INQUIRING LINE

Do learned workflows transfer between different agents with minimal accuracy loss?

This explores whether a skill or workflow one agent learns can be handed to a *different* agent and still work — and the corpus reframes the question around *where* the learning is stored, not just how well it copies.


This reads the question as: when an agent learns a useful routine, does that routine survive being moved to another agent (a different model, backbone, or user's system) without falling apart? The corpus has a sharp answer hiding inside a reframing — transfer works well precisely *because* the most successful systems don't store learned workflows in model weights at all. They externalize them as text or executable artifacts, which makes them portable by construction.

The most direct evidence is SkillOS Can a separate trained curator improve skill libraries better than frozen agents?, which separates a *trainable curator* (that evolves the skill library) from a *frozen executor* (that runs the skills). Because the curator's output is a repository of execution logic rather than a fine-tuned set of weights, that trained curator was shown to generalize across *different executor backbones and domains* — i.e., the workflows it produces aren't welded to the agent that helped create them. That's transfer with minimal loss, achieved by design rather than luck.
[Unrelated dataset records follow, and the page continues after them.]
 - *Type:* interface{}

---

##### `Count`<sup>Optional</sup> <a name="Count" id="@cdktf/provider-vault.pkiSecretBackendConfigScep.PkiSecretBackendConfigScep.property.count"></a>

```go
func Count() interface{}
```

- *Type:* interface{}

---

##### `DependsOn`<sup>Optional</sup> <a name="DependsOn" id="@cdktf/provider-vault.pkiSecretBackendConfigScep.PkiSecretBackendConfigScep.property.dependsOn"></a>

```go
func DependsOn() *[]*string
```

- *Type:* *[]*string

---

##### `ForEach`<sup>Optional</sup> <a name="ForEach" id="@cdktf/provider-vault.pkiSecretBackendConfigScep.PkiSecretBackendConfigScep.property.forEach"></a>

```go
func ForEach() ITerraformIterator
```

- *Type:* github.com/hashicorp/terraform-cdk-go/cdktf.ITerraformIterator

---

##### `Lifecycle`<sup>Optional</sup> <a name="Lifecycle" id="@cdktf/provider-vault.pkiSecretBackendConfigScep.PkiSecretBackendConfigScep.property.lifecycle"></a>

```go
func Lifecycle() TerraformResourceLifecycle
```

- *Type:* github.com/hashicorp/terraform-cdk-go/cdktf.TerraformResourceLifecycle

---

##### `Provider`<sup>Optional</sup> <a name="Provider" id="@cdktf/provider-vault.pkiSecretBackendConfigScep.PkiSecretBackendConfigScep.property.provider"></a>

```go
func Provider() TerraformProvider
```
The same externalization logic shows up under different names. VOYAGER stores skills in an embedding-indexed library and composes complex behaviors from simpler ones Can agents learn new skills without forgetting old ones?; AgentFly does continual adaptation entirely through memory operations *without touching model parameters* Can agents learn continuously from experience without updating weights?; and Agent Workflow Memory abstracts away example-specific values to induce reusable sub-task routines — notably with *larger* gains as the gap between training and test situations widens Can agents learn reusable sub-task routines from past experience?. That last detail is the quiet surprise: a well-abstracted workflow can transfer *better* the more the new context differs, because abstraction is what strips out the parts that wouldn't have carried over. Transfer across *people* is the explicit goal of SkillClaw, which aggregates interaction trajectories from many users and synchronizes refined skills back system-wide How can agent systems share learned skills across users?.
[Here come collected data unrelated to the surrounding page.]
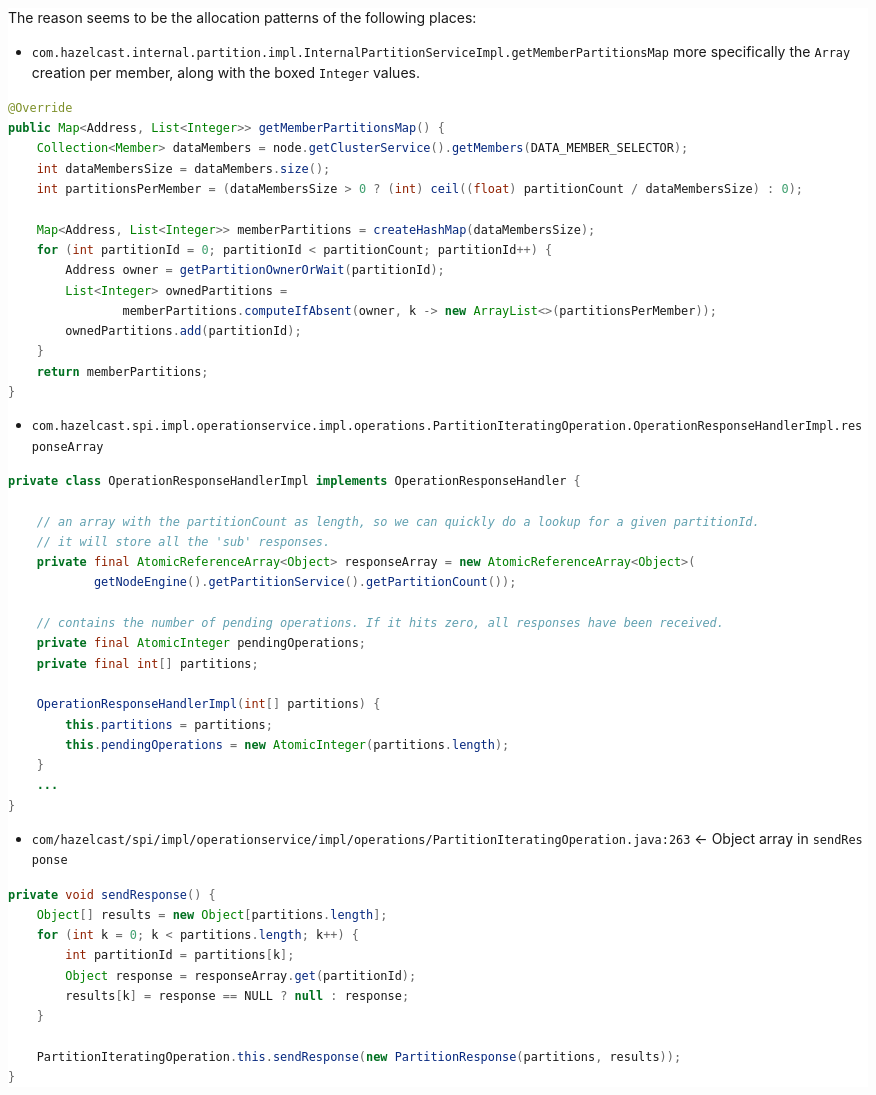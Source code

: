 The reason seems to be the allocation patterns of the following places:
- `com.hazelcast.internal.partition.impl.InternalPartitionServiceImpl.getMemberPartitionsMap` more specifically the `Array` 
creation per member, along with the boxed `Integer` values.

```java
@Override
public Map<Address, List<Integer>> getMemberPartitionsMap() {
    Collection<Member> dataMembers = node.getClusterService().getMembers(DATA_MEMBER_SELECTOR);
    int dataMembersSize = dataMembers.size();
    int partitionsPerMember = (dataMembersSize > 0 ? (int) ceil((float) partitionCount / dataMembersSize) : 0);

    Map<Address, List<Integer>> memberPartitions = createHashMap(dataMembersSize);
    for (int partitionId = 0; partitionId < partitionCount; partitionId++) {
        Address owner = getPartitionOwnerOrWait(partitionId);
        List<Integer> ownedPartitions =
                memberPartitions.computeIfAbsent(owner, k -> new ArrayList<>(partitionsPerMember));
        ownedPartitions.add(partitionId);
    }
    return memberPartitions;
}
```
- `com.hazelcast.spi.impl.operationservice.impl.operations.PartitionIteratingOperation.OperationResponseHandlerImpl.responseArray`
```java
private class OperationResponseHandlerImpl implements OperationResponseHandler {

    // an array with the partitionCount as length, so we can quickly do a lookup for a given partitionId.
    // it will store all the 'sub' responses.
    private final AtomicReferenceArray<Object> responseArray = new AtomicReferenceArray<Object>(
            getNodeEngine().getPartitionService().getPartitionCount());

    // contains the number of pending operations. If it hits zero, all responses have been received.
    private final AtomicInteger pendingOperations;
    private final int[] partitions;

    OperationResponseHandlerImpl(int[] partitions) {
        this.partitions = partitions;
        this.pendingOperations = new AtomicInteger(partitions.length);
    }
    ...
}
```
- `com/hazelcast/spi/impl/operationservice/impl/operations/PartitionIteratingOperation.java:263` <- Object array in `sendResponse`
```java
private void sendResponse() {
    Object[] results = new Object[partitions.length];
    for (int k = 0; k < partitions.length; k++) {
        int partitionId = partitions[k];
        Object response = responseArray.get(partitionId);
        results[k] = response == NULL ? null : response;
    }

    PartitionIteratingOperation.this.sendResponse(new PartitionResponse(partitions, results));
}
```
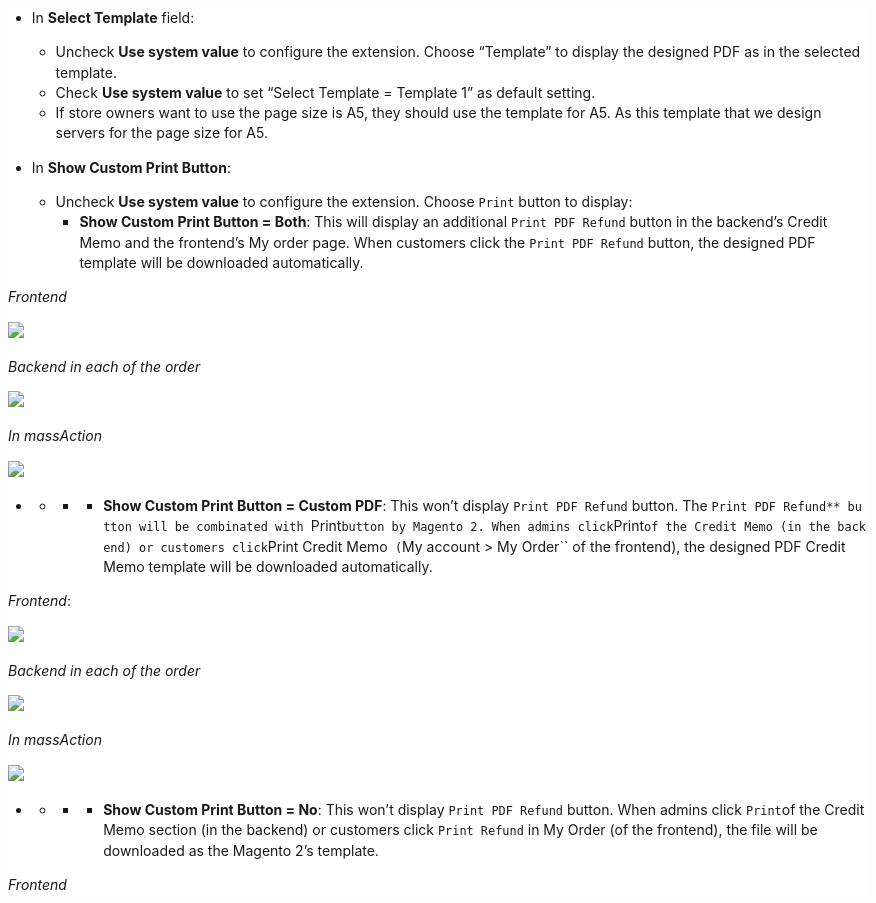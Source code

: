 * In **Select Template** field:
  * Uncheck **Use system value** to configure the extension. Choose “Template” to display the designed PDF as in the selected template.
  * Check **Use system value** to set “Select Template = Template 1” as default setting. 
  * If store owners want to use the page size is A5, they should use the template for A5. As this template that we design servers for the page size for A5.
  
* In **Show Custom Print Button**:
   * Uncheck **Use system value** to configure the extension. Choose ``Print`` button to display:
     * **Show Custom Print Button = Both**: This will display an additional ``Print PDF Refund`` button in the backend’s Credit Memo and the frontend’s My order page. When customers click the ``Print PDF Refund`` button, the designed PDF template will be downloaded automatically.

*Frontend*

![](https://i.imgur.com/GxYPKgk.png)

*Backend in each of the order*

![](https://i.imgur.com/l2NTuok.png)

*In massAction*

![](https://i.imgur.com/frTwVgF.png)

*
  *
    * 
      * **Show Custom Print Button = Custom PDF**: This won’t display ``Print PDF Refund`` button. The ``Print PDF Refund** button will be combinated with ``Print`` button by Magento 2. When admins click ``Print`` of the Credit Memo (in the backend) or customers click ``Print Credit Memo`` (``My account > My Order`` of the frontend),  the designed PDF Credit Memo template will be downloaded automatically. 

*Frontend*: 

![](https://i.imgur.com/IEvD5vX.png)

*Backend in each of the order*

![](https://i.imgur.com/c4DyTPY.png)

*In massAction*

![](https://i.imgur.com/l9hfDgX.png)

*
  *
    * 
      * **Show Custom Print Button = No**: This won’t display ``Print PDF Refund`` button. When admins click ``Print``of the Credit Memo section (in the backend) or customers click ``Print Refund`` in My Order (of the frontend), the file will be downloaded as the Magento 2’s template.

*Frontend*
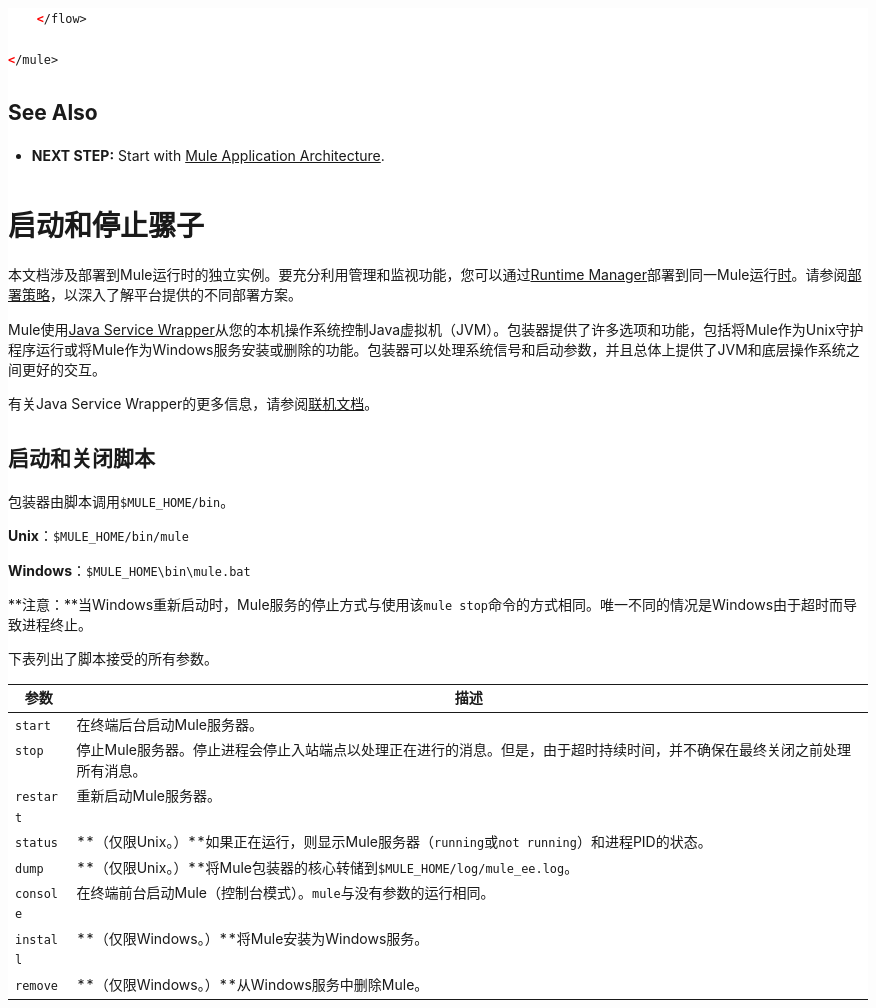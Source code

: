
 ```xml
    </flow>

</mule>
```

## See Also

- **NEXT STEP:** Start with [Mule Application Architecture](https://docs.mulesoft.com/mule-runtime/3.9/mule-application-architecture).





# 启动和停止骡子

本文档涉及部署到Mule运行时的独立实例。要充分利用管理和监视功能，您可以通过[Runtime Manager](https://docs.mulesoft.com/runtime-manager/)部署到同一Mule运行[时](https://docs.mulesoft.com/runtime-manager/)。请参阅[部署策略](https://docs.mulesoft.com/runtime-manager/deployment-strategies)，以深入了解平台提供的不同部署方案。

Mule使用[Java Service Wrapper](http://wrapper.tanukisoftware.org/)从您的本机操作系统控制Java虚拟机（JVM）。包装器提供了许多选项和功能，包括将Mule作为Unix守护程序运行或将Mule作为Windows服务安装或删除的功能。包装器可以处理系统信号和启动参数，并且总体上提供了JVM和底层操作系统之间更好的交互。

有关Java Service Wrapper的更多信息，请参阅[联机文档](http://wrapper.tanukisoftware.com/doc/english/introduction.html)。

## 启动和关闭脚本

包装器由脚本调用`$MULE_HOME/bin`。

**Unix**：`$MULE_HOME/bin/mule`

**Windows**：`$MULE_HOME\bin\mule.bat`

**注意：**当Windows重新启动时，Mule服务的停止方式与使用该`mule stop`命令的方式相同。唯一不同的情况是Windows由于超时而导致进程终止。

下表列出了脚本接受的所有参数。

| 参数      | 描述                                                         |
| --------- | ------------------------------------------------------------ |
| `start`   | 在终端后台启动Mule服务器。                                   |
| `stop`    | 停止Mule服务器。停止进程会停止入站端点以处理正在进行的消息。但是，由于超时持续时间，并不确保在最终关闭之前处理所有消息。 |
| `restart` | 重新启动Mule服务器。                                         |
| `status`  | **（仅限Unix。）**如果正在运行，则显示Mule服务器（`running`或`not running`）和进程PID的状态。 |
| `dump`    | **（仅限Unix。）**将Mule包装器的核心转储到`$MULE_HOME/log/mule_ee.log`。 |
| `console` | 在终端前台启动Mule（控制台模式）。`mule`与没有参数的运行相同。 |
| `install` | **（仅限Windows。）**将Mule安装为Windows服务。               |
| `remove`  | **（仅限Windows。）**从Windows服务中删除Mule。               |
But the corpus also marks the ceiling. Workflows that come from static expert demonstrations stay bounded by whatever the curator imagined — the agent never interacts with its environment, so it can't repair a routine that doesn't fit a new agent's situation Can agents learn beyond what their training data shows?. And transfer isn't free of side effects: in multi-agent settings, *where* a workflow sits matters, because high-influence positions amplify whatever signal flows through them — including malicious or sycophantic ones How does workflow position shape attack propagation in multi-agent systems?. So a transplanted workflow can carry transplanted vulnerabilities.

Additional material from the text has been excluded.